For now, though, many of you have travel coming up, so here are seven principles around packing.
Any able-bodied human can carry a pack load, and almost everyone can wheel some carry-on luggage around the airport. All of this comes from the idea that you don’t need to check anything, because you don’t.
Minimize liquids
For as long as we’re at war against them, the goal is to have as few liquids in your pack load. In practice, this means your 311 bag should have toothpaste, mouthwash, shaving cream, skincare stuff, and nothing else.
Shampoo & conditioner can be replaced with bar alternatives.
Flat pack everything
Another goal is to minimize air in the pack load, so that your pack load can stay as compact as possible.
Wrap your cables. Pack each of your soap bars in one of these to minimize leakage. Roll your clothes into packing cubes.
Digitize all you can
Probably the most powerful packing gear on you is your devices.
Make sure your computer & iPad have the largest possible system drive you can get for them. If that’s still too small, get a nice SSD and a backwards-compatible cable.
Then, throw as many books, albums, movies, and TV shows on them as you possibly can. Make sure you can view everything offline. Do what you can to own your data.

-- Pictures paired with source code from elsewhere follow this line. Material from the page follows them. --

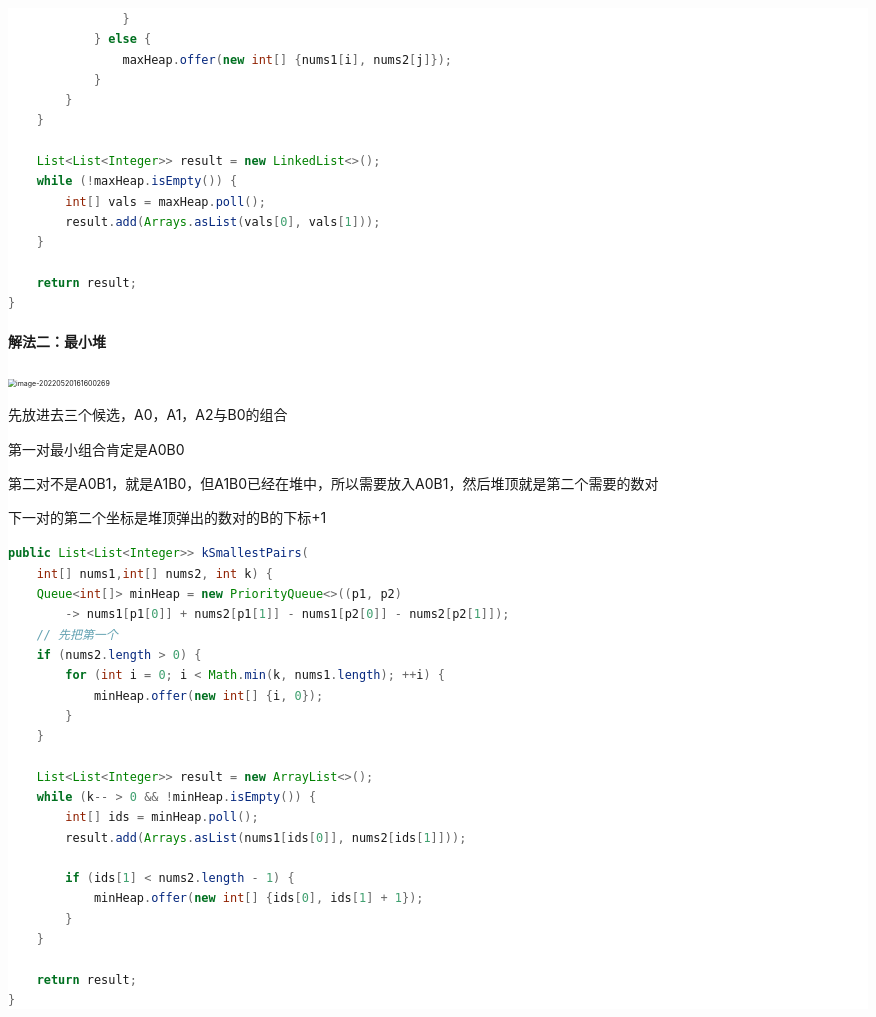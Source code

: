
 ``` java
                }
            } else {
                maxHeap.offer(new int[] {nums1[i], nums2[j]});
            }
        }
    }

    List<List<Integer>> result = new LinkedList<>();
    while (!maxHeap.isEmpty()) {
        int[] vals = maxHeap.poll();
        result.add(Arrays.asList(vals[0], vals[1]));
    }

    return result;
}
```

#### 解法二：最小堆

<img src="https://cdn.jsdelivr.net/gh/YiENx1205/cloudimgs/code/202205201616274.png" alt="image-20220520161600269" style="zoom:50%;" />

先放进去三个候选，A0，A1，A2与B0的组合

第一对最小组合肯定是A0B0

第二对不是A0B1，就是A1B0，但A1B0已经在堆中，所以需要放入A0B1，然后堆顶就是第二个需要的数对

下一对的第二个坐标是堆顶弹出的数对的B的下标+1

``` java
public List<List<Integer>> kSmallestPairs(
    int[] nums1,int[] nums2, int k) {
    Queue<int[]> minHeap = new PriorityQueue<>((p1, p2)
        -> nums1[p1[0]] + nums2[p1[1]] - nums1[p2[0]] - nums2[p2[1]]);
    // 先把第一个
    if (nums2.length > 0) {
        for (int i = 0; i < Math.min(k, nums1.length); ++i) {
            minHeap.offer(new int[] {i, 0});
        }
    }

    List<List<Integer>> result = new ArrayList<>();        
    while (k-- > 0 && !minHeap.isEmpty()) {
        int[] ids = minHeap.poll();
        result.add(Arrays.asList(nums1[ids[0]], nums2[ids[1]]));

        if (ids[1] < nums2.length - 1) {
            minHeap.offer(new int[] {ids[0], ids[1] + 1});
        }
    }

    return result;
}
```

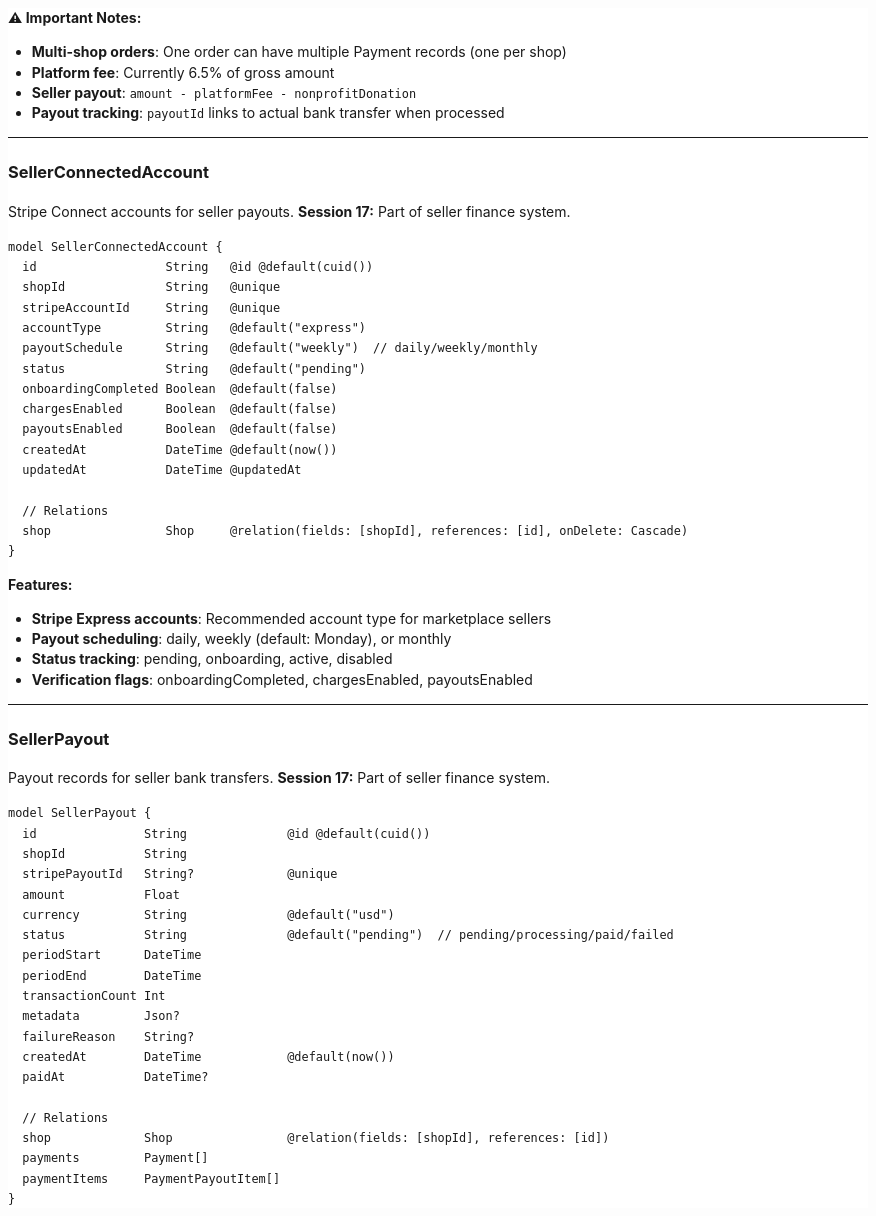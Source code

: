**⚠️ Important Notes:**

- **Multi-shop orders**: One order can have multiple Payment records (one per shop)
- **Platform fee**: Currently 6.5% of gross amount
- **Seller payout**: `amount - platformFee - nonprofitDonation`
- **Payout tracking**: `payoutId` links to actual bank transfer when processed

---

### SellerConnectedAccount

Stripe Connect accounts for seller payouts. **Session 17:** Part of seller finance system.

```prisma
model SellerConnectedAccount {
  id                  String   @id @default(cuid())
  shopId              String   @unique
  stripeAccountId     String   @unique
  accountType         String   @default("express")
  payoutSchedule      String   @default("weekly")  // daily/weekly/monthly
  status              String   @default("pending")
  onboardingCompleted Boolean  @default(false)
  chargesEnabled      Boolean  @default(false)
  payoutsEnabled      Boolean  @default(false)
  createdAt           DateTime @default(now())
  updatedAt           DateTime @updatedAt

  // Relations
  shop                Shop     @relation(fields: [shopId], references: [id], onDelete: Cascade)
}
```

**Features:**

- **Stripe Express accounts**: Recommended account type for marketplace sellers
- **Payout scheduling**: daily, weekly (default: Monday), or monthly
- **Status tracking**: pending, onboarding, active, disabled
- **Verification flags**: onboardingCompleted, chargesEnabled, payoutsEnabled

---

### SellerPayout

Payout records for seller bank transfers. **Session 17:** Part of seller finance system.

```prisma
model SellerPayout {
  id               String              @id @default(cuid())
  shopId           String
  stripePayoutId   String?             @unique
  amount           Float
  currency         String              @default("usd")
  status           String              @default("pending")  // pending/processing/paid/failed
  periodStart      DateTime
  periodEnd        DateTime
  transactionCount Int
  metadata         Json?
  failureReason    String?
  createdAt        DateTime            @default(now())
  paidAt           DateTime?

  // Relations
  shop             Shop                @relation(fields: [shopId], references: [id])
  payments         Payment[]
  paymentItems     PaymentPayoutItem[]
}
```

As little tech as possible
Despite the aforementioned, you should travel with as little tech as possible. Minimize your devices whenever possible; leave the tablet or laptop at home when you can. Carry as few cables and chargers as possible, and make sure the cables you do carry can be used in as many situations as possible.

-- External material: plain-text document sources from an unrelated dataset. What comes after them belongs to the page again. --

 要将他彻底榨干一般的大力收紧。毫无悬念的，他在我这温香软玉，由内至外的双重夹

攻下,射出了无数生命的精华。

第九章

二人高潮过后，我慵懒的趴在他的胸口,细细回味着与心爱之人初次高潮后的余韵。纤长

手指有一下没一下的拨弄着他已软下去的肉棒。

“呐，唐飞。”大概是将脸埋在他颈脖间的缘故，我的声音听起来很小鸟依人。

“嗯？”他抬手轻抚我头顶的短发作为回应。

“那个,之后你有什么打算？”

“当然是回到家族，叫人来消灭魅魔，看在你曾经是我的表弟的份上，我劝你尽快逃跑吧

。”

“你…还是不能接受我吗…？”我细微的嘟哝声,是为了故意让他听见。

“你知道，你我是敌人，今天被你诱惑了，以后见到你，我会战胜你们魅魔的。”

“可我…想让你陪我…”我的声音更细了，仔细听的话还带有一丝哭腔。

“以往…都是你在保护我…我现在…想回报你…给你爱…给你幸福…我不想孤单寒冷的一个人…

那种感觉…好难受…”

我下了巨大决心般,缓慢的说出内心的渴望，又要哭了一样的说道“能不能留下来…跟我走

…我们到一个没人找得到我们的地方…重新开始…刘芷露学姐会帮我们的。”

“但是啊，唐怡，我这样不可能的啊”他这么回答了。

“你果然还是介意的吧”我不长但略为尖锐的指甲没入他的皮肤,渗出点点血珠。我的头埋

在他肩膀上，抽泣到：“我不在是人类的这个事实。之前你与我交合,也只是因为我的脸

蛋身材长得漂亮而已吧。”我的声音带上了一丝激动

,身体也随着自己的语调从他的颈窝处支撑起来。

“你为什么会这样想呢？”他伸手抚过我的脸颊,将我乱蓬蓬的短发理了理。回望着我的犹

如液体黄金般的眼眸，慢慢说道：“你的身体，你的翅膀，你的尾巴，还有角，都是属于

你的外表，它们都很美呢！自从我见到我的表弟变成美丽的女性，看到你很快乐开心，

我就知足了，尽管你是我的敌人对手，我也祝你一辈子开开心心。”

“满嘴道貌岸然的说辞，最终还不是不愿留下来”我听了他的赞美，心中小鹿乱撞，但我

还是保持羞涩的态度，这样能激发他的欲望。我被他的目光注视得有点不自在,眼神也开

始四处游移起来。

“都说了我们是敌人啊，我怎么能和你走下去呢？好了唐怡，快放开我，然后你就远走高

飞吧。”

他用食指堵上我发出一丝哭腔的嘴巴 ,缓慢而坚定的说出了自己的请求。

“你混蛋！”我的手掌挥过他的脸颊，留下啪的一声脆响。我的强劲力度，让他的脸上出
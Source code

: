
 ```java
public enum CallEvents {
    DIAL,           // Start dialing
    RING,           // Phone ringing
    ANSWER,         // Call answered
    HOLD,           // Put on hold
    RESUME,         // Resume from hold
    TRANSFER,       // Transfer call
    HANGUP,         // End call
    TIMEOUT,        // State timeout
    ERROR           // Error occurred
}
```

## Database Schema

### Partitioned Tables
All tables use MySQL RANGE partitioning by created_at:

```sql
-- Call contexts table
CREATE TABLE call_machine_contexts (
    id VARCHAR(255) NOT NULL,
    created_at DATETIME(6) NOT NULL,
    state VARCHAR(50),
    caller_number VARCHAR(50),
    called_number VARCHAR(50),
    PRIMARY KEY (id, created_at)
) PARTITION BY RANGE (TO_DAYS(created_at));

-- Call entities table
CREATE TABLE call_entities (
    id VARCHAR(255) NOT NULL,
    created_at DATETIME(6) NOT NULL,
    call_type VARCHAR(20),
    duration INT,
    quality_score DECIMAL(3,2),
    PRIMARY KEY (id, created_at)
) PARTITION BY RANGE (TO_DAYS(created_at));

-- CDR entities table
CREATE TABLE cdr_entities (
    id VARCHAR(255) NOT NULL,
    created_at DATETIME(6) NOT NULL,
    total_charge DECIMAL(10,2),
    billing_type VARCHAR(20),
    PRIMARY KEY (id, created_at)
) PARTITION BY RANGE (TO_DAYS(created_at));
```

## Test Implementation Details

Good chargers are compact, high-wattage, and contain lots of ports. I use this one alongside USB-C to Lightning and two Thunderbolt 4 cables. All of my devices charge with USB-C ports.
I once brought my keyboard & mouse to Lisbon for a month, and found I seldom used them. I did use my laptop stand for video calls. I just bought this camera mount for my next major trip, and hope to use it with the new iOS feature that lets you use your iPhone as a webcam.
Pack 8 days of clothes
The eighth day is for you to have something to wear while you do laundry. Pick a specific day that you can do laundry and stick to it.

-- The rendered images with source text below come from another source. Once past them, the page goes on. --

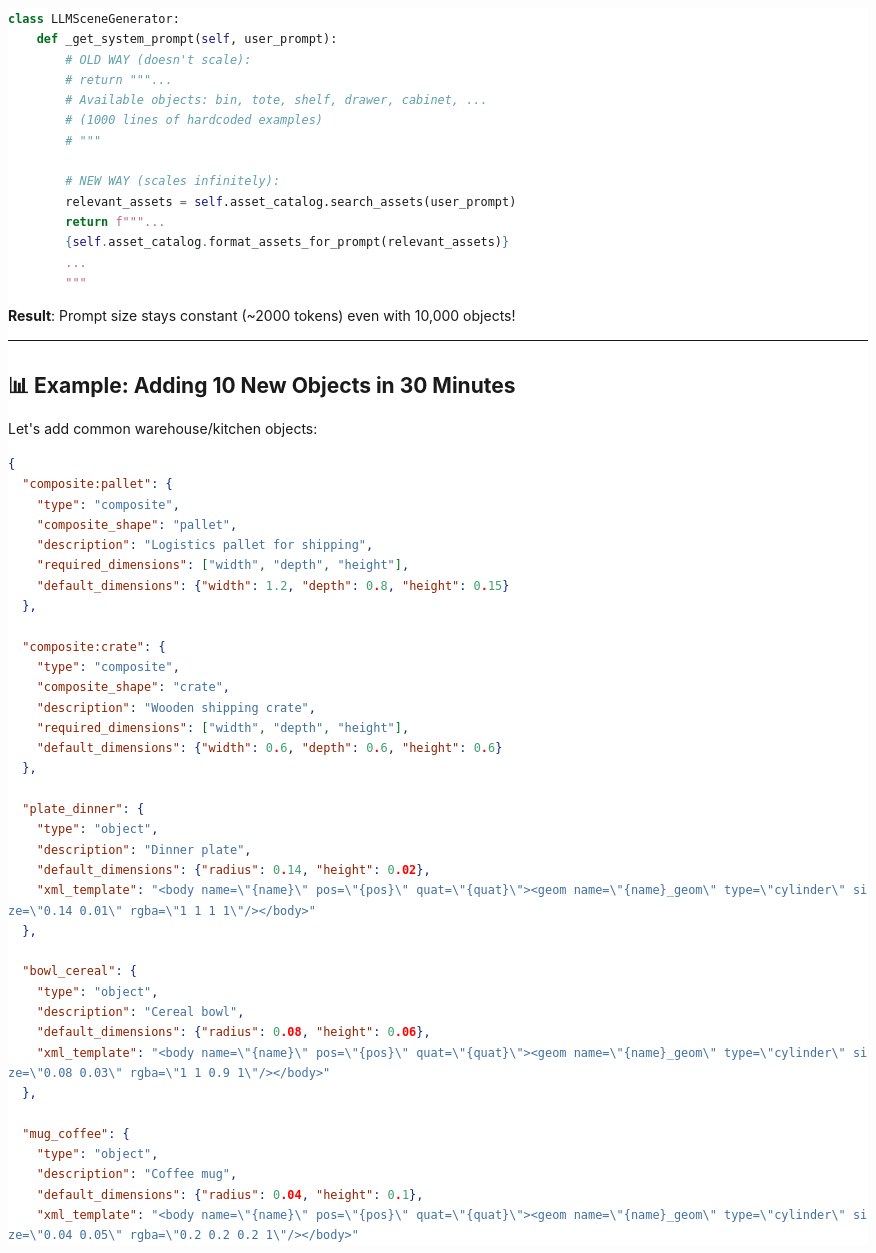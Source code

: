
 ```python
class LLMSceneGenerator:
    def _get_system_prompt(self, user_prompt):
        # OLD WAY (doesn't scale):
        # return """...
        # Available objects: bin, tote, shelf, drawer, cabinet, ...
        # (1000 lines of hardcoded examples)
        # """
        
        # NEW WAY (scales infinitely):
        relevant_assets = self.asset_catalog.search_assets(user_prompt)
        return f"""...
        {self.asset_catalog.format_assets_for_prompt(relevant_assets)}
        ...
        """
```

**Result**: Prompt size stays constant (~2000 tokens) even with 10,000 objects!

---

## 📊 Example: Adding 10 New Objects in 30 Minutes

Let's add common warehouse/kitchen objects:

```json
{
  "composite:pallet": {
    "type": "composite",
    "composite_shape": "pallet",
    "description": "Logistics pallet for shipping",
    "required_dimensions": ["width", "depth", "height"],
    "default_dimensions": {"width": 1.2, "depth": 0.8, "height": 0.15}
  },
  
  "composite:crate": {
    "type": "composite",
    "composite_shape": "crate",
    "description": "Wooden shipping crate",
    "required_dimensions": ["width", "depth", "height"],
    "default_dimensions": {"width": 0.6, "depth": 0.6, "height": 0.6}
  },
  
  "plate_dinner": {
    "type": "object",
    "description": "Dinner plate",
    "default_dimensions": {"radius": 0.14, "height": 0.02},
    "xml_template": "<body name=\"{name}\" pos=\"{pos}\" quat=\"{quat}\"><geom name=\"{name}_geom\" type=\"cylinder\" size=\"0.14 0.01\" rgba=\"1 1 1 1\"/></body>"
  },
  
  "bowl_cereal": {
    "type": "object",
    "description": "Cereal bowl",
    "default_dimensions": {"radius": 0.08, "height": 0.06},
    "xml_template": "<body name=\"{name}\" pos=\"{pos}\" quat=\"{quat}\"><geom name=\"{name}_geom\" type=\"cylinder\" size=\"0.08 0.03\" rgba=\"1 1 0.9 1\"/></body>"
  },
  
  "mug_coffee": {
    "type": "object",
    "description": "Coffee mug",
    "default_dimensions": {"radius": 0.04, "height": 0.1},
    "xml_template": "<body name=\"{name}\" pos=\"{pos}\" quat=\"{quat}\"><geom name=\"{name}_geom\" type=\"cylinder\" size=\"0.04 0.05\" rgba=\"0.2 0.2 0.2 1\"/></body>"
```
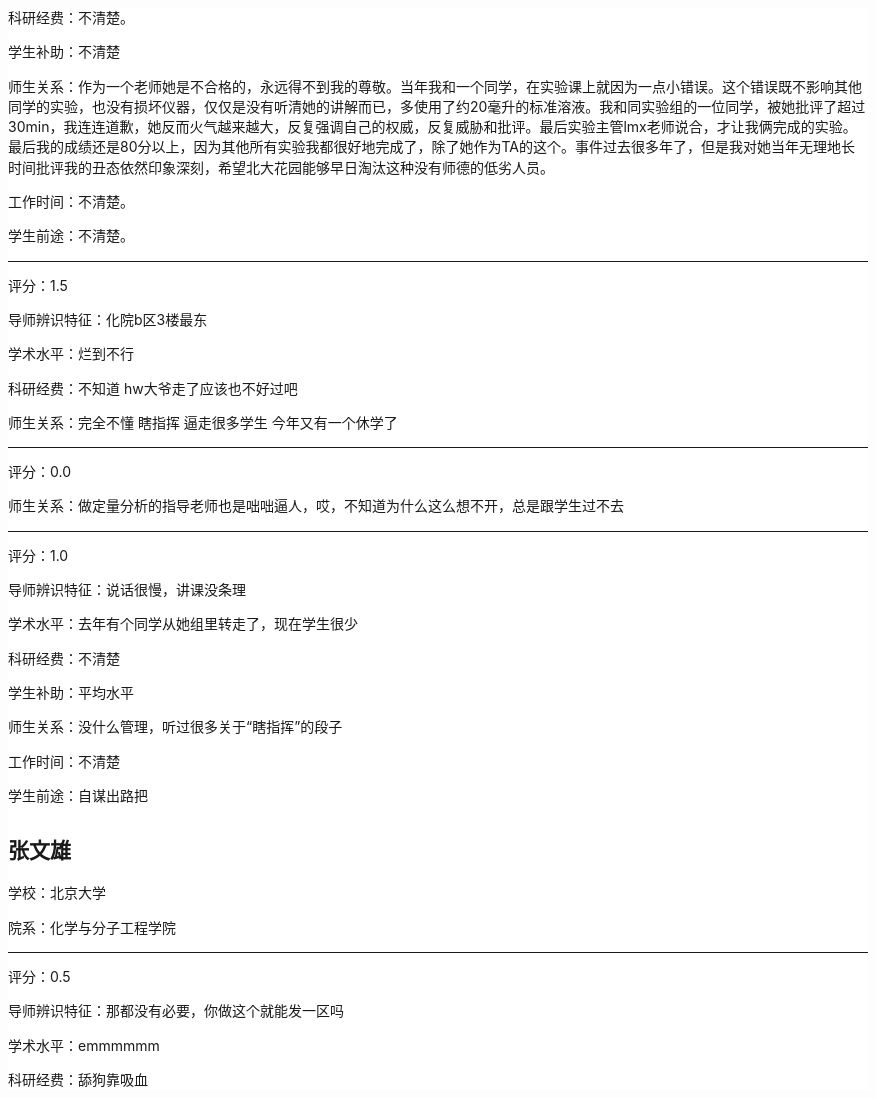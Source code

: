 科研经费：不清楚。

学生补助：不清楚

师生关系：作为一个老师她是不合格的，永远得不到我的尊敬。当年我和一个同学，在实验课上就因为一点小错误。这个错误既不影响其他同学的实验，也没有损坏仪器，仅仅是没有听清她的讲解而已，多使用了约20毫升的标准溶液。我和同实验组的一位同学，被她批评了超过30min，我连连道歉，她反而火气越来越大，反复强调自己的权威，反复威胁和批评。最后实验主管lmx老师说合，才让我俩完成的实验。最后我的成绩还是80分以上，因为其他所有实验我都很好地完成了，除了她作为TA的这个。事件过去很多年了，但是我对她当年无理地长时间批评我的丑态依然印象深刻，希望北大花园能够早日淘汰这种没有师德的低劣人员。

工作时间：不清楚。

学生前途：不清楚。

* * *

评分：1.5

导师辨识特征：化院b区3楼最东

学术水平：烂到不行

科研经费：不知道 hw大爷走了应该也不好过吧

师生关系：完全不懂 瞎指挥 逼走很多学生 今年又有一个休学了

* * *

评分：0.0

师生关系：做定量分析的指导老师也是咄咄逼人，哎，不知道为什么这么想不开，总是跟学生过不去

* * *

评分：1.0

导师辨识特征：说话很慢，讲课没条理

学术水平：去年有个同学从她组里转走了，现在学生很少

科研经费：不清楚

学生补助：平均水平

师生关系：没什么管理，听过很多关于“瞎指挥”的段子

工作时间：不清楚

学生前途：自谋出路把

## 张文雄

学校：北京大学

院系：化学与分子工程学院

* * *

评分：0.5

导师辨识特征：那都没有必要，你做这个就能发一区吗

学术水平：emmmmmm

科研经费：舔狗靠吸血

Make sure everything you bring can be layered with each other. Monochrome works everywhere.
Make sure everything you bring can be laundered in rough conditions. Leave silk at home.
Pack as few shoes as possible. Make sure your shoes work well for workouts, hanging out, and going out. Chill flats are good. If you want fancy: Common Projects, ETQ, Feit. You don’t need fancy, though, which is why these exist.
Get merino for your shirts & socks if you can.
Use travel packets of Soak if you need to do your laundry in the sink.
For longer stays, buy while there
There is no way you can bring an appropriate amount of travel-sized toothpaste for a month-long stay anywhere – and all convenience stores are materially the same. Buy all of your shaving cream, toothpaste, body soap, and hair care products abroad if you can.
I once stayed at an Airbnb in Melbourne that had enough regular-sized, mostly-full bottles of shampoo to fill every shelf on a three-foot-wide wall, floor to ceiling. I wish I had known that existed before I flew there.
Stay grounded
Bring a bluetooth speaker so you always have tunes going at your place. Your laptop is never enough. This is mine it packs well.
Bring a paper notebook and a rollerball pen that can survive airplanes. (Fountain pens don’t.) There are no gods but physical journaling sometimes.
And finally, bring something that makes you feel grounded to home. Literally I just bring a tiny rock. I put it on my nightstand. It’s enough.